A inflação efetiva dos preços, desde Adam Smith, é o efeito da procura de bens e serviços reais acima de sua oferta, ou da oferta inferior à procura. Isso constitui uma verdade óbvia para qualquer um que frequenta uma feira. Dizer que o preço do pão francês subiu na padaria por causa do aumento do déficit público é uma empulhação absurda que só uma imprensa subordinada aos interesses dos financistas e do grande capital pode difundir. No entanto, esse é sua narrativa corrente.

O principal fator que explica o recurso demagógico a esses fetiches – fora os interesses do mercado financeiro – é o desconhecimento básico da natureza e das funções da moeda. Na sua essência, a moeda moderna é uma criação soberana do Estado cujo valor é reconhecido pelos cidadãos por causa do tributo que lhe é imposto obrigatoriamente junto com ela, e com que ela deve pagá-lo. Obviamente, não tem nada a ver com um padrão de valor, mesmo simbólico, como ouro ou prata.

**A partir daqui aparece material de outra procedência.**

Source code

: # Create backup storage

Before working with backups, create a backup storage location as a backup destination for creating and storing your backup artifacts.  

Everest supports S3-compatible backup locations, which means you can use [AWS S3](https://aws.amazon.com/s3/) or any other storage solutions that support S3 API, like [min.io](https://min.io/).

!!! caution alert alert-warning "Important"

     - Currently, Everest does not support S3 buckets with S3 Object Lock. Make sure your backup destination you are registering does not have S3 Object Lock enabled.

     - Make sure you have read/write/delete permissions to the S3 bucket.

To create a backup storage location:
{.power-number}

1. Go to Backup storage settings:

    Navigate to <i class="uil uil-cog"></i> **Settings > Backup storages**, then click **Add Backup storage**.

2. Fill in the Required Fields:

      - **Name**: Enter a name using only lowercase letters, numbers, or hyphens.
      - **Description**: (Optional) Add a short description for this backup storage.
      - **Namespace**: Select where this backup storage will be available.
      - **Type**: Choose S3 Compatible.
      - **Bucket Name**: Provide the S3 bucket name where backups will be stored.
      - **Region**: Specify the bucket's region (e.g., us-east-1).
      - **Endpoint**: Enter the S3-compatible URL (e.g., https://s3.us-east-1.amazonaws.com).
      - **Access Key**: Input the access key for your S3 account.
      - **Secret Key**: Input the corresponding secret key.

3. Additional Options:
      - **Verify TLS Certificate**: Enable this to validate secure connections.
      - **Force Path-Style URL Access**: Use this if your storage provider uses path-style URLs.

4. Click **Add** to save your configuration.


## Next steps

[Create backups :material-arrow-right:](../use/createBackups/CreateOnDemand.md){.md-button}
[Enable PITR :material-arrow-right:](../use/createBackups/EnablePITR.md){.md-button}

Nesse sentido, o Estado pode emitir livremente moeda, desde que com a respectiva tributação. O que ultrapassa o que recebe pelo pagamento de impostos serve  ao  financiamento da circulação de bens, serviços e ativos financeiros privados do conjunto da economia.  Entretanto, se emitir num valor acima do que corresponde ao total da circulação monetária, pública e privada, sem que esse excedente não se baseie em mais produção, haverá inevitavelmente um efeito inflacionário.

O mesmo acontece na órbita privada. O sistema bancário privado também cria moeda, à semelhança do Estado, e a expansão dela, igualmente fundamental para o crescimento da economia, depende de bons projetos financiáveis, particulares ou públicos. Em qualquer hipótese, o objeto do financiamento tem que garantir retornos seguros, pois, do contrário, é inflacionário.

O meio de evitar a inflação é o planejamento, público e bancário. O Estado deve planejar a produção, através de projetos responsáveis, juntamente e de forma compatível com a emissão de moeda nova. Com isso se evita a inflação e, ao mesmo tempo, garante-se o crescimento econômico sustentável. Além disso, como segurança contra a inflação, o investimento estatal de infraestrutura, a longo prazo, deve ser compatibilizado com o investimento na produção de bens básicos a curto prazo.

É que o investimento de infraestrutura gera demanda de bens e serviços básicos de curto prazo, sendo que seus resultados como oferta só aparecem no longo prazo. Diante disso, o planejamento público direto e o investimento privado estimado devem  assegurar que a oferta dos bens básicos acompanhe sua demanda crescente. Dessa forma, demanda e oferta globais  se equilibram, ao mesmo tempo em que o crescimento do produto total é assegurado, sem efeitos inflacionários.

O que estou dizendo é uma síntese da Economia Monetária Moderna, baseada na teoria de Finanças Funcionais de Aba Lerner. Esse economista norte-americano, na época da fundação do FMI, perdeu, junto com o britânico John Keynes, a luta por um sistema monetário de estímulo à produção. Lerner formulou magistralmente essa teoria que apenas em anos recentes começa a ser recuperada por economisstas progressistas em alguns países do mundo, inclusive nos Estados Unidos.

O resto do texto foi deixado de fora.